Experiment Assistant: LM-based agents can independently conduct experiments, making them valuable tools for supporting scientists in their research projects. Examples include automating the design, planning, and execution of scientific experiments, and providing recommendations for experimental procedures while emphasizing potential safety risks.

Natural Science Education: LM-based agents can be used to develop agent-based educational tools that facilitate students' learning of experimental design, methodologies, and analysis. Examples include assisting researchers in exploring, discovering, solving, and proving mathematical problems, and automatically solving and explaining university-level mathematical problems.

Engineering

The authors review and summarise the applications of LM-based agents in several major engineering domains:

Civil Engineering: LM-based agents can be used to design and optimise complex structures such as buildings, bridges, dams, and roads. An example is an interactive framework where human architects and agents collaborate to construct structures in a 3D simulation environment.

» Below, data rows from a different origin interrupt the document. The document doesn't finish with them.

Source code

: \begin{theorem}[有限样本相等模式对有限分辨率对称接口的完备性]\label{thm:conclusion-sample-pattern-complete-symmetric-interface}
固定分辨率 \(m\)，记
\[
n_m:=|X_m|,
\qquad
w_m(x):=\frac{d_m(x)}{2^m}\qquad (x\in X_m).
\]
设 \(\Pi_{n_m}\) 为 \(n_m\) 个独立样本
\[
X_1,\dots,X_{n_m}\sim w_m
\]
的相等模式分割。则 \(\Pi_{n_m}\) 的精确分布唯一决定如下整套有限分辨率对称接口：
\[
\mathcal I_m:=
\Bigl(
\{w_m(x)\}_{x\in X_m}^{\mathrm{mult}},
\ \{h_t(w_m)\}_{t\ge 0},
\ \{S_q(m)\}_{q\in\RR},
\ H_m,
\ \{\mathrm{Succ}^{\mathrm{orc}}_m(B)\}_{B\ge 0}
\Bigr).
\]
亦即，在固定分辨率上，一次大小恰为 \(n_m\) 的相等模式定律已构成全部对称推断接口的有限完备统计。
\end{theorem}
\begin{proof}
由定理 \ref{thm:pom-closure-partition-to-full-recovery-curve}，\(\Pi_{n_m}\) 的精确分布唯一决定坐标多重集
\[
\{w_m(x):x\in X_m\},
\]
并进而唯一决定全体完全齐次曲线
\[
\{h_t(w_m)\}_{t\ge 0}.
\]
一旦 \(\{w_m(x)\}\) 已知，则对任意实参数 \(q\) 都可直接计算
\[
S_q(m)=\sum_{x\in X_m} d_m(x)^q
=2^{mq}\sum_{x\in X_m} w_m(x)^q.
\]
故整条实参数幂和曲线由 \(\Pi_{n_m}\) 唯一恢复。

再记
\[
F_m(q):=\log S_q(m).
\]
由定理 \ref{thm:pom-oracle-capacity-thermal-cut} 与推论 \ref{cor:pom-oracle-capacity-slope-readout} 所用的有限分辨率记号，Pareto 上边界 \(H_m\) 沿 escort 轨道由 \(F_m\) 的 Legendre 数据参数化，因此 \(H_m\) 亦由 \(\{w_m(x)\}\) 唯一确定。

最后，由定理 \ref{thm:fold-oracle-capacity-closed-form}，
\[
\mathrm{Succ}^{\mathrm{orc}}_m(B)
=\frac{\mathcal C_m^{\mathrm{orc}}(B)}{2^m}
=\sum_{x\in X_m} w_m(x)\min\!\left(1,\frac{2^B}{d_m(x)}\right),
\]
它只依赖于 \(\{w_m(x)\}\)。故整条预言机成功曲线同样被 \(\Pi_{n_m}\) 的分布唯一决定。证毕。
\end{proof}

Computer Science & Software Engineering: LM-based agents offer potential for automating coding, testing, debugging, and documentation generation. Examples include an end-to-end framework where multiple agent roles communicate and collaborate through natural language conversations to complete the software development life cycle, and a self-collaboration framework for code generation using LMs.

Industrial Automation: LM-based agents can be used to achieve intelligent planning and control of production processes. An example is a framework that integrates LMs with digital twin systems to accommodate flexible production needs.

Robotics & Embodied Artificial Intelligence: Recent works have developed more efficient reinforcement learning agents for robotics and embodied artificial intelligence, focusing on enhancing autonomous agents' abilities for planning, reasoning, and collaboration in embodied environments.

Lastly, the authors remark on the risks and challenges associated with using LLM-based agents in these applications, such as the susceptibility of LLMs to illusions and other issues, and the potential for malicious exploitation.

They emphasise the need for users to possess the necessary expertise and knowledge to exercise caution during experimentation and the importance of implementing security measures to ensure responsible and ethical use.